Neem de gezondheidszorg. Het is niet zo dat ik principieel iets heb tegen de markt als reguleringsmechanisme, maar wel in de gezondheidszorg, waar altijd al aan de bovenkant veel geld bleef plakken, maar nu nog meer. Neem de volkswoningbouw. Dat corporaties na een eeuw voortreffelijke zorg voor de onderkant van de woningmarkt eerst aan marktwerking onderhevig worden gemaakt, vervolgens (door Wouter Bos) twee keer worden beroofd en nu door een VVD-er nota bene weer moeten worden teruggestuurd naar hun nutsfunctie, is eigenlijk te on-PvdA voor woorden. En Adri Duijvestein had gelijk maar mocht het om de coalitie niet krijgen.
Neem de ontwikkelingssamenwerking. O ja, ik geloof direct dat daar veel misging met regimes die te weinig regels serieus namen, maar dat nu de helft van onze overheidsinspanningen mag terugvloeien naar “ons” bedrijfsleven omdat we het veel zakelijker gaan doen, druist tegen alles in wat ik internationale solidariteit wens te noemen. En er is nog veel meer. Zo zou ik veel kunnen zeggen over de ongein van de bezuinigingen op kunsten, over de draconische risico’s die worden genomen bij de decentralisaties. Maar laat ik me tot de hoofdlijn beperken.

Voor mij is de overheid altijd een soort stille aanwezigheid op de achtergrond geweest, die ervoor zorgde dat er veel dingen automatisch gingen. Zoals het licht aan als de schakelaar werd omgezet en water uit de kraan als je hem opendraaide. Dat er scholen waren en ziekenhuizen. Dat je op die scholen ook iets leerde wat er toe deed. Dat iedereen rechts rijdt en er voorrangsregels zijn. Dat je verzorgd blijft als je oud wordt, of na je straf kunt terugkeren in de maatschappij. Of, abstracter, de overheid is er om mensen in de gelegenheid te stellen dat te doen wat ze te doen hebben, zoals werken, voor de kinderen of hun ouders zorgen, studeren, etc. zonder voortdurende angst voor hun bezit, leven en toekomst. De overheid zorgt voor infrastructuur, voor bescherming tegen algemene gevaren (waaronder de overheid zelf), en voor regels die geen onderscheid maken en de rechtstaat garanderen.

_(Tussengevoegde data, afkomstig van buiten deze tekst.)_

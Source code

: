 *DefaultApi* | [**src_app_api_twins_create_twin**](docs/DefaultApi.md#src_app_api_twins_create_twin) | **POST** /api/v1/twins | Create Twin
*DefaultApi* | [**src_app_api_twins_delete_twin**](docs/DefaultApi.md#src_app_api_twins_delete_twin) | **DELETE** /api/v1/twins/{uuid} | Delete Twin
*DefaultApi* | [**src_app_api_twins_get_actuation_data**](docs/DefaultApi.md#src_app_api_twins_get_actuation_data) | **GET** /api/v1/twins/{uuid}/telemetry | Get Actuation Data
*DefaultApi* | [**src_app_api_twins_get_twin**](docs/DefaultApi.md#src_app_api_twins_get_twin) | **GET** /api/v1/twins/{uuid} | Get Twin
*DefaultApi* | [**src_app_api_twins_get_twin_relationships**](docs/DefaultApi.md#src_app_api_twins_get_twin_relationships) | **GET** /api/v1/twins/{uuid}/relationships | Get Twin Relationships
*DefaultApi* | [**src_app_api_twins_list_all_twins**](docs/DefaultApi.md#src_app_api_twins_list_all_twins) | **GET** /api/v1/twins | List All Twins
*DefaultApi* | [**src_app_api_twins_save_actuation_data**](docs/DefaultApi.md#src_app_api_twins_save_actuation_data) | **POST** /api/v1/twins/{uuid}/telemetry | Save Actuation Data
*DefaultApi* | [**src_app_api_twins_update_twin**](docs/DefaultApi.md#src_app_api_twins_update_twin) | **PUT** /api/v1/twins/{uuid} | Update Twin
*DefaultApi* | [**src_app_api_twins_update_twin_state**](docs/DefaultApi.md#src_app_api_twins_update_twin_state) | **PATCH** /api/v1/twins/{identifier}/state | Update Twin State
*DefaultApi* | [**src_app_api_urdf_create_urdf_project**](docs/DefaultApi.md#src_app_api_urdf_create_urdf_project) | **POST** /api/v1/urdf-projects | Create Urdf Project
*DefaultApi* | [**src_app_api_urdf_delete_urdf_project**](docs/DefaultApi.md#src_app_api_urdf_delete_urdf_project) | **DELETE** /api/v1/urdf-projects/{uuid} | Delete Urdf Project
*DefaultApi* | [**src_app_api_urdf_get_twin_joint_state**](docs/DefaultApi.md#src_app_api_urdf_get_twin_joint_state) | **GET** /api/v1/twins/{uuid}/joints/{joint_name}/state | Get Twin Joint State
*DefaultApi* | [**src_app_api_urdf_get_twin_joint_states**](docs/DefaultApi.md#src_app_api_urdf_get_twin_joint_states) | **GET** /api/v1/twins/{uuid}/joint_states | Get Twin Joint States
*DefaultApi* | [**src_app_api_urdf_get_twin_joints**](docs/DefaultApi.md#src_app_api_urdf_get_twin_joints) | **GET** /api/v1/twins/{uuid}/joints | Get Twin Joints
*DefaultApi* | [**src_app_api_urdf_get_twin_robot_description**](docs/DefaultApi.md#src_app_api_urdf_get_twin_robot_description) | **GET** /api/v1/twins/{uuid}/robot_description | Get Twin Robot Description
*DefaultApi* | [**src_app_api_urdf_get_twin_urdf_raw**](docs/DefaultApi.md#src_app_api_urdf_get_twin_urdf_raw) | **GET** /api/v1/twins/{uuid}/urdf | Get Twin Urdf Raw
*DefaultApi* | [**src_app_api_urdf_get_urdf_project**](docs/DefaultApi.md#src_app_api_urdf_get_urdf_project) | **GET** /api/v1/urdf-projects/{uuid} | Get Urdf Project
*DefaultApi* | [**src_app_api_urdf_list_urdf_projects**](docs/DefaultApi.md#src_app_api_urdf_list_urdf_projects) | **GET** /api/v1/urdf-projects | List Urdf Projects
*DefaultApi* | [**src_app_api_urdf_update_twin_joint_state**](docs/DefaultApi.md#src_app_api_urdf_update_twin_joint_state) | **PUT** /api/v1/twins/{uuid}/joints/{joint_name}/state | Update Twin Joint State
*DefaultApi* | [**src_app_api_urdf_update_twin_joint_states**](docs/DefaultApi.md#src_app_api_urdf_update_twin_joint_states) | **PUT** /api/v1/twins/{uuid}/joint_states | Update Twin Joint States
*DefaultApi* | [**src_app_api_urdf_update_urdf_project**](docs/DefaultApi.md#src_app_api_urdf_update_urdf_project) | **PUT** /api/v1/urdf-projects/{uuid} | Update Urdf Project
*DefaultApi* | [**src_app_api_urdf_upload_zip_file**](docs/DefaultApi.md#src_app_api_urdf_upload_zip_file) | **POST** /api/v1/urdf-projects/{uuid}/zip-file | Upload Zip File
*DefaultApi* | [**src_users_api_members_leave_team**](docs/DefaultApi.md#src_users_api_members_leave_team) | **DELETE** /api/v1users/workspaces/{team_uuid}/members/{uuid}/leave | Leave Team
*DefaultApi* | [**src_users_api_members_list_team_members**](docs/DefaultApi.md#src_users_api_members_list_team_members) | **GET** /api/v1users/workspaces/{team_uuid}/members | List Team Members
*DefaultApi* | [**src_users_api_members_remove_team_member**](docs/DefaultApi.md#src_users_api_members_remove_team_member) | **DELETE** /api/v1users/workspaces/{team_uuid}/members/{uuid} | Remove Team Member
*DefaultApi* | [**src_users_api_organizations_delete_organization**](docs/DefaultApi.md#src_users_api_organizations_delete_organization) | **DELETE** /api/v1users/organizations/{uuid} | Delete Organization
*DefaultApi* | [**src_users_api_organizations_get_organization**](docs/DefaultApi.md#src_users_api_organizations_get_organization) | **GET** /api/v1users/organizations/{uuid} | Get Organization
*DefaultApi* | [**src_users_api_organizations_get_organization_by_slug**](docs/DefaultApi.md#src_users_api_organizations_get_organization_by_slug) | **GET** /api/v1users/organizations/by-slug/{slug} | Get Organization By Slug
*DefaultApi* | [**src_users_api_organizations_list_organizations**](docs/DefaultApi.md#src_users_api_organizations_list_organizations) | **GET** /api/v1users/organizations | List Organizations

Een dergelijke definitie gaat uit van solidariteit en gelijkheid en van de erkenning dat er een belangrijk domein is waarop de markt niet als eerste adequate reguleringsmechanisme inzetbaar is. En daarbij was de rol van de sociaal-democratie met meer oog voor het zwakke dan anderen en meer oog voor de internationale solidariteit dan anderen belangrijk. En op die principes verliezen jullie me.
Eigenlijk begon het toen Wim Kok (en Ad Melkert) ideologische veren begonnen af te schudden en voor “de macht” kozen. We kozen toen in feite voor wat we het CDA en zijn voorgangers eigenlijk al decennia verweten (dat je er alle kanten mee op kon, zo lang ze zich maar op het pluche konden nestelen). We kozen toen niet meer (of minder zo je wilt) voor inhoud, voor kiezers en dragende leden, maar voor een plek in het bestuur en voor een soepeler rol in de kaasstolp in den Haag. Omdat, begreep ik, je in een regering nou eenmaal meer van je idealen kunt waarmaken dan in de oppositie. Maar ik begrijp nog steeds niet goed, wat het precieze verschil in de praktijk is tussen de ideologische veren en de idealen. Wil je nou realiseren wat je achter je hebt gelaten? Ja het is nog steeds zo dat de PvdA van alle partijen het dichtst bij me staat. Ik hou en geniet van nuance. Ik verwerp populisme en voel me links en internationaal georiënteerd. En ik snap heel goed de wil om mee te regeren en dat je daar wat voor over hebt. Maar er is veel te veel afgeschud vanwege dat bestuurscentristische principe van de afgeschudde veren en regeringsdeelname.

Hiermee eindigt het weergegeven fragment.